Work item: Please count the lines in the data below that mention the word "Gartner", then give only the total.

══ Recorded data

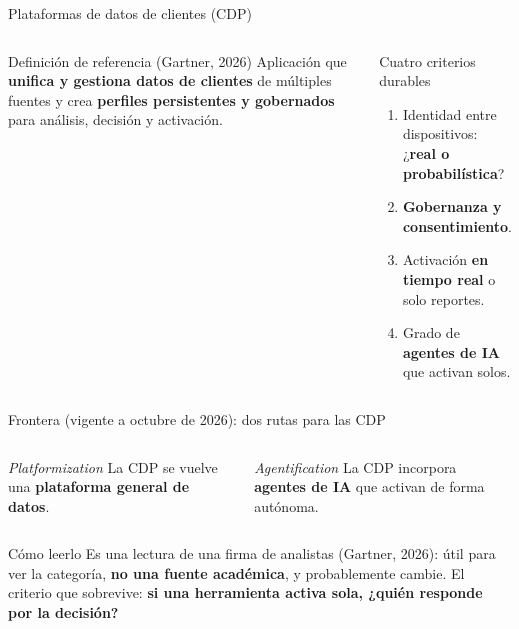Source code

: \documentclass[aspectratio=169,xcolor=dvipsnames]{beamer}
\begin{document}
\begin{frame}{Plataformas de datos de clientes (CDP)}
\begin{columns}[T]
  \begin{block}{Definición de referencia (Gartner, 2026)}
    \small Aplicación que \textbf{unifica y gestiona datos de clientes} de múltiples fuentes y crea \textbf{perfiles persistentes y gobernados} para análisis, decisión y activación.
  \end{block}
  \begin{exampleblock}{Cuatro criterios durables}
    \scriptsize
    \begin{enumerate}
      \item Identidad entre dispositivos: ¿\textbf{real o probabilística}?
      \item \textbf{Gobernanza y consentimiento}.
      \item Activación \textbf{en tiempo real} o solo reportes.
      \item Grado de \textbf{agentes de IA} que activan solos.
    \end{enumerate}
  \end{exampleblock}
\end{columns}
\end{frame}

\begin{frame}{Frontera (vigente a octubre de 2026): dos rutas para las CDP}
\begin{columns}[T]
  \begin{block}{\textit{Platformization}}
    \small La CDP se vuelve una \textbf{plataforma general de datos}.
  \end{block}
  \begin{block}{\textit{Agentification}}
    \small La CDP incorpora \textbf{agentes de IA} que activan de forma autónoma.
  \end{block}
\end{columns}
\vspace{6pt}
\begin{alertblock}{Cómo leerlo}
  \small Es una lectura de una firma de analistas (Gartner, 2026): útil para ver la categoría, \textbf{no una fuente académica}, y probablemente cambie. El criterio que sobrevive: \textbf{si una herramienta activa sola, ¿quién responde por la decisión?}
\end{alertblock}
\end{frame}
\end{document}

════

Task output: 2